この人俺が何歳がちゃんと理解してるんだよね?大丈夫?そういうご趣味でもあるの?
イケメンでもそんな興奮したようにはぁはぁ言ってたら流石に気持ちが悪いよ?
気持ち悪いが、流石にオブラートに包まないとかわいそうだ。
きっと仕事三昧で疲れているんだろうな。
そして、何重にもオブラートに包んで言った言葉は、
「…ジャグ、なんか、や」
だった。
精一杯の拒否、だ。
その言葉を受けたジャグといえば、この世の終わりといった表情で絶望に打ちひしがれていた。
…ぷくく、ちょっと面白い。
「フェリチタ様が…私を…いや……」
「……」
「あぁ、もう生きる意味がなくなってしまった…フェリチタ様に必要とされない私など…」
「じゃ、ジャグ!?」
「…フェリチタ様は、お優しいのですね…お役御免の私にもまだお声をかけて下さるなんて…」
ぶつぶつと独り言を言い始めたジャグの雲行きが怪しくなってその名を呼べば、青白くなった顔をこちらに向けて微笑んだ。
…こ、この人本当に危ない人だ…。
んもう、面倒だなぁ!
「ジャグ、おれ、ジャグがきらい「や、やはりそうなのですね…」…じゃなくてぇ!きらいなわけじゃなくて、おれの顔なんて、兄上たちみたいにきらきらしてないんだよ?…きっと、ジャグは ひいきめ でみてるから、そう言ってくれるだけで…」
舌足らずで喋りにくいが一生懸命伝えるがジャグは納得していないようだ。
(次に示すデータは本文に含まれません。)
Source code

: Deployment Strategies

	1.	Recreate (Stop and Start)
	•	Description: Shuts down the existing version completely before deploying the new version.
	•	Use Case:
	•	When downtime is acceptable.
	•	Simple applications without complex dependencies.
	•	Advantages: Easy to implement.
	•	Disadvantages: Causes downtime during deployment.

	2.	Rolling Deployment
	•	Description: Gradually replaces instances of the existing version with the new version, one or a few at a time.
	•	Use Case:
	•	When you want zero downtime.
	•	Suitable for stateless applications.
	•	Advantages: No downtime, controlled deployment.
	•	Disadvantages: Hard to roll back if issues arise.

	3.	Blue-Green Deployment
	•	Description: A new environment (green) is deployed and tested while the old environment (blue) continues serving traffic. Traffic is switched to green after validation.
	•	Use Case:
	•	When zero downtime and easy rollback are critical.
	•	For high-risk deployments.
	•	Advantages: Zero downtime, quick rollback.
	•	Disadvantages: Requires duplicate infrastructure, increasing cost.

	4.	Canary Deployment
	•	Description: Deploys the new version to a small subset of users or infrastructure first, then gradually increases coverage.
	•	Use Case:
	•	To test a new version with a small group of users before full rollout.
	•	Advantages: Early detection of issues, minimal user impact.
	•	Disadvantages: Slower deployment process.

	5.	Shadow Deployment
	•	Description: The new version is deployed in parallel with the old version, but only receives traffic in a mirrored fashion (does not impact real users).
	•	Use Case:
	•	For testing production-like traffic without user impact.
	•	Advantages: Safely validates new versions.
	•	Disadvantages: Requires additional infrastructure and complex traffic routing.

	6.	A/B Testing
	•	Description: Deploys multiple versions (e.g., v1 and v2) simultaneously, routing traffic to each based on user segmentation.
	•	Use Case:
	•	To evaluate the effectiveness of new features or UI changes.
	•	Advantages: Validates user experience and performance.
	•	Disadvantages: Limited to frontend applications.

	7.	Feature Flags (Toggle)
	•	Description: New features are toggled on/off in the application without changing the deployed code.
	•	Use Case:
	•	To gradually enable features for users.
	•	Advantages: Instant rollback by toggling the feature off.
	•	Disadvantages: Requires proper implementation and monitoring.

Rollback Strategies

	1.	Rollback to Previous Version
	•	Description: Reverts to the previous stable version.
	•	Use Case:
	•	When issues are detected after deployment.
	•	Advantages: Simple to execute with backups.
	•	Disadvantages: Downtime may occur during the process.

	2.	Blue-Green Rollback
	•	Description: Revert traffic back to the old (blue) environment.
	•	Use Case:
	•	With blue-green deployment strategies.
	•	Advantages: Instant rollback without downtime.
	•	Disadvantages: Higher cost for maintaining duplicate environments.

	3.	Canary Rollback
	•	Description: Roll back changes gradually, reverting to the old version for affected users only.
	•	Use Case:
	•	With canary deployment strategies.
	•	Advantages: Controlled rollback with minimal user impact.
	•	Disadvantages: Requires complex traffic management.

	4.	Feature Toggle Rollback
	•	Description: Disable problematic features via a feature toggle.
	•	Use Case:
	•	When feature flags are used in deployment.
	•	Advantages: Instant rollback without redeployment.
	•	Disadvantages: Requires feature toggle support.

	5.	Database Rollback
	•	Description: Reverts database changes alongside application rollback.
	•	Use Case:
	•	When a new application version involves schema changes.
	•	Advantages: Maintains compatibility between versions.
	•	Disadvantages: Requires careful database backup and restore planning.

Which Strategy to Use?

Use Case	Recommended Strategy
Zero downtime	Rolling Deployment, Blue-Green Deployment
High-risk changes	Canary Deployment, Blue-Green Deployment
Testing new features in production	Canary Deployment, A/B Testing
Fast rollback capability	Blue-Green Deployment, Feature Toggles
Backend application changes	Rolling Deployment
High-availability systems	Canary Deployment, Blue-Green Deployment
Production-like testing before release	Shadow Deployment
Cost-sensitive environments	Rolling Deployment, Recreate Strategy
なぜ。
あと、嫌い、というワードは今後あんまり使わないようにしよう。かわいそうとかではなくて、ちょっとうざったい。一々返すのが。
それに、兄さんたちみたいにきらきらした美形ならまだしも、俺の顔だよ?
鑑賞するに値しない顔なのに、ジャグったらさぁ。
なんて文句を交えて言えばジャグは「…なるほど、ご理解されていないのか…」なんて呟くし、ご理解されてないのは、ジャグの方ですー!